Pintura nº2 Gostava de sublinhar este ponto porque em muitos casos é tão difícil determinar os códigos que constroem o sentido de uma imagem que talvez não se possa falar mais de comunicação visual mas simplesmente de significação, de um sentido que não é determinado por um projeto de comunicação mas pela vontade de combinar formas e cores no espaço de uma nova maneira. Voltemos ao tema inicial deste artigo sobre a diferença entre os textos verbais e os textos visuais. Pudemos observar que a sintaxe de uma imagem, a elaboração do seu sintagma em relação os seus paradigmas, não se pode estudar da mesma maneira que a sintaxe de um discurso verbal. Também vimos que a individuação dos sintagmas que estruturam o sentido das imagens geralmente não é determinada por códigos rígidos. Agora aprofundaremos a questão segundo a qual os textos visuais não se distinguem dos textos verbais só pela sua sintaxe mas também pela sua semântica, pela estruturas que podem individualizar no seu conteúdo.
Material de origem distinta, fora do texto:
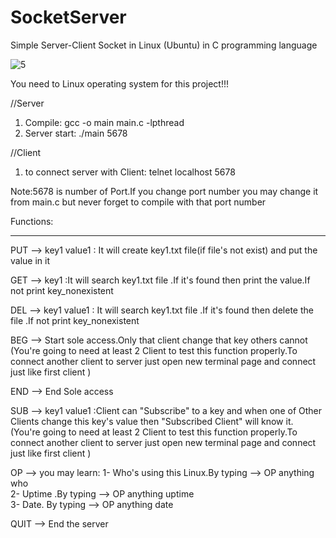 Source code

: # SocketServer
Simple Server-Client Socket in Linux (Ubuntu) in C programming language

![5](https://user-images.githubusercontent.com/64128266/127317754-26b0a1d0-4779-4ba3-ae55-5f25a215791a.PNG)


You need to Linux operating system for this project!!!

//Server 
1. Compile:		gcc -o main main.c -lpthread
2. Server start:		./main 5678

//Client 
1. to connect server with Client:	telnet localhost 5678


Note:5678 is number of Port.If you change port number you may change it from main.c but never forget to compile with that port number 

Functions:
**********
PUT --> key1 value1 : It will create key1.txt file(if file's not exist) and put the value in it

GET --> key1 :It will search key1.txt file .If it's found then print the value.If not print key_nonexistent

DEL --> key1 value1 :  It will search key1.txt file .If it's found then delete the file .If not print key_nonexistent

BEG --> Start sole access.Only that client change that key others cannot
(You're going to need at least 2 Client to test this function properly.To connect another client to server just open new terminal page and connect just like first client  ) 

END --> End Sole access

SUB --> key1 value1 :Client can "Subscribe" to a key and when one of Other Clients  change this key's value then "Subscribed Client" will know it. 
(You're going to need at least 2 Client to test this function properly.To connect another client to server just open new terminal page and connect just like first client  ) 

OP -->  you may learn:
      1-  Who's using this Linux.By typing --> OP anything who <br>
      2-  Uptime .By typing                --> OP anything uptime <br>
      3-  Date. By typing                  --> OP anything date <br>

QUIT --> End the server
O semioticista franco-lituano Algirdas Julien Greimas, no inicio do seu libro intitulado Du Sens, afirma ser difícil “dizer alguma coisa sensata sobre o sentido”. Greimas desenvolveu sua semântica estrutural, e depois sua semiótica gerativa, para solucionar este problema, para elaborar uma metalinguagem que lhe permitisse descrever o sentido de todos os textos, independentemente das suas substâncias de manifestação. Um dos postulados deste método é que se possa partir do princípio que haja uma homologia entre a estrutura do plano da expressão dos textos verbais e a estrutura do plano do seu conteúdo. Segundo esta hipótese, que fora formulada por primeira vez por o linguista dinamarquês Louis Hjelmslev, se no plano da expressão se podem individuar vários 5

níveis de articulação, como os femas ou traços distintivos, os fonemas, as sílabas, as palavras, as frases, etc., conforme a uma intuição de Roman Jakobson e, antes dele, do círculo de Praga, então no plano do conteúdo também se podem individuar vários níveis, como os semas, os sememas, os lexemas, as isotopias ou cadeias de sememas, etc. Por agora é tudo o que tenho a dizer sobre a semântica estrutural de Greimas, que é um tema bastante complexo. Porém não posso deixar de comentar que, do meu ponto de vista, esta hipótese faz surgir uma dificuldade: se é possível formular um inventário limitado dos elementos fonéticos ou gráficos que a linguagem verbal utiliza para formar um número ilimitado de combinações, segundo a forma linguística de cada língua, não é igualmente possível formular um inventário limitado dos elementos que compõem o plano do conteúdo da linguagem verbal, a sua semântica. Este problema é ainda mais evidente na análise da linguagem visual, onde não só é difícil elaborar um inventário semântico, mas também é difícil elaborar um inventário dos elementos que compõem o plano da expressão. Gostaria de sublinhar que este é um problema teórico, de conhecimento abstrato da linguagem verbal e dos outros sistemas de significação e de comunicação, porém é também uma questão prática, por exemplo na evolução da rede Web ou do chamado Web semântico: penso que todos concordamos que os instrumentos informáticos para a pesquisa de conteúdos na rede ainda são muito primitivos, precisamente porque a linguística computacional ainda dispõe de teorias aproximadas sobre o sentido dos textos verbais. Ainda mais complexa manifesta-se a questão se consideram-se os instrumentos informáticos para a pesquisa das imagens: na maioria dos casos, sites como Google imagens dão-nos como resultados das nossas pesquisas imagens que não estávamos a procurar, por não ter este software a capacidade de analisar nem a estrutura visual das imagens, nem a sua estrutura semântica. A meu ver, a semiótica visual poderá oferecer umas sugestões muito interessantes aos criadores das novas tecnologias para a organização das informações visuais na rede.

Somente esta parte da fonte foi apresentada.